Chaplin, J. & Brabyn, L. (2013). Using remote sensing and GIS to investigate the impacts of tourism on forest cover in the Annapurna Conservation Area, Nepal. Applied Geography, 43, 159-168.
Permanent Research Commons link: http://hdl.handle.net/10289/8029
Tourism is Nepal's largest industry, giving people in rural areas an alternative to subsistence farming. Tourism can have an impact on the forest cover of a region as trees provide firewood for cooking and heating and timber for building accommodation. In 1986 the Annapurna Conservation Area Project was established to ensure that tourism was managed more sustainably, which includes minimising its impact on the forest cover. This study assesses the impacts of tourism on the forest cover in the Annapurna region by comparing Landsat images from 1999 to 2011. This was achieved through spectral classification of different land cover and by assessing the change in forest cover in relation to increasing distances from tourism villages. A major problem with remote sensing in mountainous regions such as Nepal is shadow caused by the relief. This issue was addressed by only assessing areas which were free from shadow, which in effect meant a sample was used rather than the whole study region. The results indicate that there has been an 8 percent reduction in overall forest extent, but this change varies by region.

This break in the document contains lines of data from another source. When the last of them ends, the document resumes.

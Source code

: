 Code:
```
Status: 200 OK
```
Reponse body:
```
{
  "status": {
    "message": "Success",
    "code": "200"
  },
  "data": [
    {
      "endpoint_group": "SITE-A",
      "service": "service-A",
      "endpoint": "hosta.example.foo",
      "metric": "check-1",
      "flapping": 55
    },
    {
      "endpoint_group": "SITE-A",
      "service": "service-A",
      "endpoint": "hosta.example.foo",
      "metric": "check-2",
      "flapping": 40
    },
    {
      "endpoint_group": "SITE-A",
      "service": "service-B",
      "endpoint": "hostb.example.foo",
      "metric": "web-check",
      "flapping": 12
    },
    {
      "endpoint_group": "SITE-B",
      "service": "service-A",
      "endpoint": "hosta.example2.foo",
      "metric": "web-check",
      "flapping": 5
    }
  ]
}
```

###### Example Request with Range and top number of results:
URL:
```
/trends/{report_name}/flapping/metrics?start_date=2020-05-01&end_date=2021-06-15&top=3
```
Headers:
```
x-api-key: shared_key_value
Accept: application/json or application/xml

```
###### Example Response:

In the northern, drier regions there has been a net increase in forest cover, while in the southern regions there has been a net reduction in forests. The influence of tourism facilities on forest is also variable. Around each of the tourism villages sampled there was a general trend of forest removal decreasing as the distance from each village increased, which indicates tourism does have a negative impact on forests. However, there was an opposite trend in the northern villages that were well inside the conservation area.